One reason Garvey shies from fighting for free agency may be his desire to minimize the influence of certain player agents with whom he has feuded. It may be no coincidence that a group of agents tried unsuccessfully two years ago to establish a rival NFL players' association or that Garvey's union was a major force behind a bill strictly regulating sports agents that passed the California legislature last year. Obviously, agents would wield less power under Garvey's proposed percentage-of-gross-revenue scheme, with its provision for a fixed salary scale, than they would under unbridled free agency.

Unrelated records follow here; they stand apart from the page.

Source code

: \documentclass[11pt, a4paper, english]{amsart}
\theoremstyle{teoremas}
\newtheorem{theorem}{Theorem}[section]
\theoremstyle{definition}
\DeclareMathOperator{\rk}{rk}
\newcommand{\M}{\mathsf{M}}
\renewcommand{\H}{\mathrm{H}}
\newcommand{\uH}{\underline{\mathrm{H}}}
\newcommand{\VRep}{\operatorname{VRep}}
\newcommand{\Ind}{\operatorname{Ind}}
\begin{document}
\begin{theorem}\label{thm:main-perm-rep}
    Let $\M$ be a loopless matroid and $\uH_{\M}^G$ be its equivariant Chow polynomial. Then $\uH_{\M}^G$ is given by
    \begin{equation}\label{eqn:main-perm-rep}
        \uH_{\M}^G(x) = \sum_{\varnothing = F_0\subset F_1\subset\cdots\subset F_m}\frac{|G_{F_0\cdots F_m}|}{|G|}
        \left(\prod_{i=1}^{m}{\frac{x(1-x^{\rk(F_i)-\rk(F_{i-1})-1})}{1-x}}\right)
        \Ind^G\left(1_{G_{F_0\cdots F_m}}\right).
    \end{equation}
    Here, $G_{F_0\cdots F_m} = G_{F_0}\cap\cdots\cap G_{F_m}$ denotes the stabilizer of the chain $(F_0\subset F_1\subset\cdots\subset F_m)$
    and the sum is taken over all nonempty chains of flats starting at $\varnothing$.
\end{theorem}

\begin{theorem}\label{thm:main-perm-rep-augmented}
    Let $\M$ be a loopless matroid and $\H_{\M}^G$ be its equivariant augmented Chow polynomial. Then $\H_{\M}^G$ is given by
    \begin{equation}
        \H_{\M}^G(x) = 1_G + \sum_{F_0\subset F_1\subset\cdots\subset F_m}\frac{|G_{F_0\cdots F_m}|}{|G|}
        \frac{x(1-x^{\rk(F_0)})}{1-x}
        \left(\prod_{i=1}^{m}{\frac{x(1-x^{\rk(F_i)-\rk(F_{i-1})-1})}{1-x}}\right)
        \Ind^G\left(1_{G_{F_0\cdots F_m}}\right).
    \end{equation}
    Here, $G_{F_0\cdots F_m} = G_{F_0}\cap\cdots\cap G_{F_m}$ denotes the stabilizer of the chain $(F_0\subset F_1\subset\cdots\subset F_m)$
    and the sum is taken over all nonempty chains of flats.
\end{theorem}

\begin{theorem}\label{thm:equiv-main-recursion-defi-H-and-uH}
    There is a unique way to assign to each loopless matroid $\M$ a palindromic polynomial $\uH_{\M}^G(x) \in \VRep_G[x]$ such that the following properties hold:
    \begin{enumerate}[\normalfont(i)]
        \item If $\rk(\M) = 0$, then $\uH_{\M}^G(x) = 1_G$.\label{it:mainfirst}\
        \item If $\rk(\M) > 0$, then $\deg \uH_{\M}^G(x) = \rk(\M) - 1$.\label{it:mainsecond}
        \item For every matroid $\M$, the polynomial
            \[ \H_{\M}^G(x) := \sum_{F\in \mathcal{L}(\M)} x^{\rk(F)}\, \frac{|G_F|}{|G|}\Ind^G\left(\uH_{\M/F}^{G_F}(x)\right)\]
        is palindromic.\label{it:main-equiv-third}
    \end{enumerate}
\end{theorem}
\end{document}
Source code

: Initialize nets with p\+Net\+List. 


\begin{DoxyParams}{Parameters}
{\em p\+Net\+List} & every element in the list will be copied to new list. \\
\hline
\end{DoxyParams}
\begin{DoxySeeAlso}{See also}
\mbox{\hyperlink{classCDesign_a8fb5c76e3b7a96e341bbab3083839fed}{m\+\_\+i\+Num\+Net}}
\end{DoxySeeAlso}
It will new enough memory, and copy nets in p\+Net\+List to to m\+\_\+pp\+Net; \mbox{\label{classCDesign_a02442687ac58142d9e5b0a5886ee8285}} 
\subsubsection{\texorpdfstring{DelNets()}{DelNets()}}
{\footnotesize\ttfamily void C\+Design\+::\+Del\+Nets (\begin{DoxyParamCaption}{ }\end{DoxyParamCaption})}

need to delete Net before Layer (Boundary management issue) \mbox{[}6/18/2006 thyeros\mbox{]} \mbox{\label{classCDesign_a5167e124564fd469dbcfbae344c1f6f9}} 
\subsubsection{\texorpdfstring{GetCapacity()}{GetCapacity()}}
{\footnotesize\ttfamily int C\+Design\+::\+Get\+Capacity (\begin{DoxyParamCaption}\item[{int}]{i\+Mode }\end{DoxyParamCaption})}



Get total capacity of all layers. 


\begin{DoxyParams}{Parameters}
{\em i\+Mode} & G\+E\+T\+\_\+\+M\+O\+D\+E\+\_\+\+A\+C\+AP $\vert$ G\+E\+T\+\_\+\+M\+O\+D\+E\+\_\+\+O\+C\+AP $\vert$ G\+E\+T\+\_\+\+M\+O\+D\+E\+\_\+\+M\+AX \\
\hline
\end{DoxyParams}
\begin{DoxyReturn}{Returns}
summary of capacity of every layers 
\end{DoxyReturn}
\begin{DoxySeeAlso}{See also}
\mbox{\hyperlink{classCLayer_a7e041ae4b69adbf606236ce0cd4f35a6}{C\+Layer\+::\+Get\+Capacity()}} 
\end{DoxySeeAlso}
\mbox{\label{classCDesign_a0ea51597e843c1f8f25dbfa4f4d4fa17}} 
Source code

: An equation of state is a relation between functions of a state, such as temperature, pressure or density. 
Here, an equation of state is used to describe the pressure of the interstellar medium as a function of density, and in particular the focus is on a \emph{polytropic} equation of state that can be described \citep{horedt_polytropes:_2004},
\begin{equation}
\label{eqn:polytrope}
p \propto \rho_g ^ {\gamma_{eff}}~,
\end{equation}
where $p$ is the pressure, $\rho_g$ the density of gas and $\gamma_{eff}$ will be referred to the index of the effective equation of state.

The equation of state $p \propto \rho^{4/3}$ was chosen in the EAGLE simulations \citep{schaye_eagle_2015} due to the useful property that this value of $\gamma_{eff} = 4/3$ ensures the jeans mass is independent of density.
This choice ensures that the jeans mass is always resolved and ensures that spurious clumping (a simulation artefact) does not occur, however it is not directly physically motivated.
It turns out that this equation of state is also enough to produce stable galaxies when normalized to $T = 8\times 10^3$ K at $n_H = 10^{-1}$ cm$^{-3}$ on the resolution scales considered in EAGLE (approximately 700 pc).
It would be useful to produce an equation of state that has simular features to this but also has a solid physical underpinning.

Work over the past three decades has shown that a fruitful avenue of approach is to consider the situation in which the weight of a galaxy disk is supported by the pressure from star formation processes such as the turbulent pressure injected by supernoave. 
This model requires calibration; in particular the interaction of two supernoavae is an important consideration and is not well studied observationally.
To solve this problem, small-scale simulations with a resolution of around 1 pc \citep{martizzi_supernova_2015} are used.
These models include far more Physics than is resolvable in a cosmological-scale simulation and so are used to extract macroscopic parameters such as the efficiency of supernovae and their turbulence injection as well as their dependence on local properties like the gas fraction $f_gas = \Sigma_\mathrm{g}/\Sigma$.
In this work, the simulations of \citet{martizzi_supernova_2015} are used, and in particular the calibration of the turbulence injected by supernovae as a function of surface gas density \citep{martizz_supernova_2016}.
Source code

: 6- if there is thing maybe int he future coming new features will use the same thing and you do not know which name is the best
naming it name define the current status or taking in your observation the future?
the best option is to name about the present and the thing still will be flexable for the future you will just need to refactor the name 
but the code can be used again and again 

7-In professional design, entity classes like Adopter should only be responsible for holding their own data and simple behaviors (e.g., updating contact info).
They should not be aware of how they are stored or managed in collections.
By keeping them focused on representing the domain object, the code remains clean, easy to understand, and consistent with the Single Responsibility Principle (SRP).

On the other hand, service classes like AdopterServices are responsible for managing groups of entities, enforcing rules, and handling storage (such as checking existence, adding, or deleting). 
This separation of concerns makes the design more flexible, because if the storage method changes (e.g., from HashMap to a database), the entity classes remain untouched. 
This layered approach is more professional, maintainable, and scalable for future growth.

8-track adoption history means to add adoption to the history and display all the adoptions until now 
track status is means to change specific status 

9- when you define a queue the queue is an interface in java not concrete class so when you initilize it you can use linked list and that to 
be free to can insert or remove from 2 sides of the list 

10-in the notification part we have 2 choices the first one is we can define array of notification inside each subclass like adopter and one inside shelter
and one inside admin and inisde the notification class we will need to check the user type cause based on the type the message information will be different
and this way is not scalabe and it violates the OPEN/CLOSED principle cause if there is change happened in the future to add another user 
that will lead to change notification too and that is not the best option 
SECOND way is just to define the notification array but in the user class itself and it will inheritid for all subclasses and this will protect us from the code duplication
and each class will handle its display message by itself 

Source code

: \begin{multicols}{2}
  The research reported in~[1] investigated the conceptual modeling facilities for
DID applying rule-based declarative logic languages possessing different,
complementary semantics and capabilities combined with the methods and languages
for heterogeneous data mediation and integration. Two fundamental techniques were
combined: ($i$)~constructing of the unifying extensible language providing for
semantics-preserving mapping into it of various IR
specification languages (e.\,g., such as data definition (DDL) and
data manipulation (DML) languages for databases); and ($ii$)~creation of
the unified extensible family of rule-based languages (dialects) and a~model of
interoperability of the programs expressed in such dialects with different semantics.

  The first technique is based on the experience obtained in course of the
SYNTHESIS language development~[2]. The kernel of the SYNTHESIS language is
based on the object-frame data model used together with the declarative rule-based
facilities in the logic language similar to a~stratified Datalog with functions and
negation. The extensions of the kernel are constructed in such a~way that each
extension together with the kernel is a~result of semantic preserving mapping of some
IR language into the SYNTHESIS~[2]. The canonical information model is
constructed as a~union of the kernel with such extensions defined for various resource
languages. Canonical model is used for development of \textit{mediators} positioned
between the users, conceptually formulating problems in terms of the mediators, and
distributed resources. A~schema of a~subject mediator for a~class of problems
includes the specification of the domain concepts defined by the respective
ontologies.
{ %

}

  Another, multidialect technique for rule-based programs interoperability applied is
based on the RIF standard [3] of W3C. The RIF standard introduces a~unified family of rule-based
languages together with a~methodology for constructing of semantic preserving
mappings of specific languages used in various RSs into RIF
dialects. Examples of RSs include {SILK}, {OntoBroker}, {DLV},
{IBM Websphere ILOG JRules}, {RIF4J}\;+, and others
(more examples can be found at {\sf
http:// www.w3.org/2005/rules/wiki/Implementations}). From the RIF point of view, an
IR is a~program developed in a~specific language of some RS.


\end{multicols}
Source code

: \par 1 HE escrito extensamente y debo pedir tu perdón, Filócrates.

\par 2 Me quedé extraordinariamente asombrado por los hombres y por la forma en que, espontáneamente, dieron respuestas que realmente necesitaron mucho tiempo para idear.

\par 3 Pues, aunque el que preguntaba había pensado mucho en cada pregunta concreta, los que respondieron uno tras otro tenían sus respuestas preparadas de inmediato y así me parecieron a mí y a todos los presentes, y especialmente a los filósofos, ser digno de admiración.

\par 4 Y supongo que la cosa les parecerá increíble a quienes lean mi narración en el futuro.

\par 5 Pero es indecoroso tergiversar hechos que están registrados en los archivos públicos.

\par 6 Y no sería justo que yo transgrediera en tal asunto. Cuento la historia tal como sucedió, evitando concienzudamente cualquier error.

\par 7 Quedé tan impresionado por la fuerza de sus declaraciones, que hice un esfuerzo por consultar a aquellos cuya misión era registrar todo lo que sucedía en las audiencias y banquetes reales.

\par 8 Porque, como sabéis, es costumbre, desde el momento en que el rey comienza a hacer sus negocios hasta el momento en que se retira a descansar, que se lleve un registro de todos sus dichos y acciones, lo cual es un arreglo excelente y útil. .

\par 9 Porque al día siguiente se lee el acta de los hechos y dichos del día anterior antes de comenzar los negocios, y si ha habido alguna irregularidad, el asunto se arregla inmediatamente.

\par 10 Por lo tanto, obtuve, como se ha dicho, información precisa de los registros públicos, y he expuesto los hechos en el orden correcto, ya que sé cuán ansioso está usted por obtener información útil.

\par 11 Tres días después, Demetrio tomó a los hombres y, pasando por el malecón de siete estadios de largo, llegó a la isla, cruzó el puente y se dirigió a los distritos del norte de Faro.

For all we know, Garvey's negotiating strategy will work and he'll win a revenue-sharing deal that results in deserved higher salaries for his players. But we also wouldn't be surprised if he has trouble gaining public sympathy for so unconventional a scheme and is hard put to maintain rank-and-file unity on the issue. By contrast, free agency is a tried-and-true method of raising player salaries, one that hasn't been honestly tested in the NFL.

THE MASSAGE WAS ON THE HOUSE
When an earthquake registering 5.9 on the Richter scale hit New England one morning last month, Colgate Goaltender Guy Lemonde was asleep in a motel in Brewer, Maine, where the Red Raiders had traveled to play the University of Maine. As the room shook, Lemonde woke up, turned to his roommate, backup Goalie Jeff Cooper, and said, "Thanks a lot, Coop." Then he fell back asleep. Later, after awakening for good and being told about the quake, Lemonde sheepishly explained why he'd expressed gratitude to Cooper: "I thought Coop had put a quarter in the Magic Fingers."